▶ _Brief_
From the entries below, extract every line that includes the word "left".

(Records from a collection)
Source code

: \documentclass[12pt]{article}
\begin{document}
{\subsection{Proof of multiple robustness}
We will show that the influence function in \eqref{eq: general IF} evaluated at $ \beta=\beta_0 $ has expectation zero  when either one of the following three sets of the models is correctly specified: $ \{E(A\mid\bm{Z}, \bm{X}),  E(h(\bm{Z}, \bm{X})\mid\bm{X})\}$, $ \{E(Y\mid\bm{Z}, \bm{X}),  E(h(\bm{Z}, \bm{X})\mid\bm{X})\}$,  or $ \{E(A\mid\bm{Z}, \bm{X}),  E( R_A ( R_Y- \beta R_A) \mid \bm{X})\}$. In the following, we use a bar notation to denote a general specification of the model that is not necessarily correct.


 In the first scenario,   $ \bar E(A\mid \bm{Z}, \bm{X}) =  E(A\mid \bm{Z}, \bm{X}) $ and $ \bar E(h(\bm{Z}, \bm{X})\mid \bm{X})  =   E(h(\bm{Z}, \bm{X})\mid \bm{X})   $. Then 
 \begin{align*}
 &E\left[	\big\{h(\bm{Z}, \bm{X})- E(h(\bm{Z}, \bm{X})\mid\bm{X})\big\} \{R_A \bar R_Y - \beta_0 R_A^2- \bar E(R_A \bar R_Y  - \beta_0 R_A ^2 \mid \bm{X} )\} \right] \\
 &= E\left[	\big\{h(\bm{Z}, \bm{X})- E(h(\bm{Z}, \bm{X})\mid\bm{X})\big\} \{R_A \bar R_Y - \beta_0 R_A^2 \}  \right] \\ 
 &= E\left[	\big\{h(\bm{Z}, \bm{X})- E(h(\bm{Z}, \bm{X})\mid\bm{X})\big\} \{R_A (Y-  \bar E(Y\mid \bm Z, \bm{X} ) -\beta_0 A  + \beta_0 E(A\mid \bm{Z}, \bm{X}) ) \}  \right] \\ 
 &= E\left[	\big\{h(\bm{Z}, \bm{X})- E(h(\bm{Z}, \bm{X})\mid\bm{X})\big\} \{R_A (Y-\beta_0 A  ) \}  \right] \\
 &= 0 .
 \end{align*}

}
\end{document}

▶ _Solution for this problem_
 &E\left[	\big\{h(\bm{Z}, \bm{X})- E(h(\bm{Z}, \bm{X})\mid\bm{X})\big\} \{R_A \bar R_Y - \beta_0 R_A^2- \bar E(R_A \bar R_Y  - \beta_0 R_A ^2 \mid \bm{X} )\} \right] \\
 &= E\left[	\big\{h(\bm{Z}, \bm{X})- E(h(\bm{Z}, \bm{X})\mid\bm{X})\big\} \{R_A \bar R_Y - \beta_0 R_A^2 \}  \right] \\ 
 &= E\left[	\big\{h(\bm{Z}, \bm{X})- E(h(\bm{Z}, \bm{X})\mid\bm{X})\big\} \{R_A (Y-  \bar E(Y\mid \bm Z, \bm{X} ) -\beta_0 A  + \beta_0 E(A\mid \bm{Z}, \bm{X}) ) \}  \right] \\ 
 &= E\left[	\big\{h(\bm{Z}, \bm{X})- E(h(\bm{Z}, \bm{X})\mid\bm{X})\big\} \{R_A (Y-\beta_0 A  ) \}  \right] \\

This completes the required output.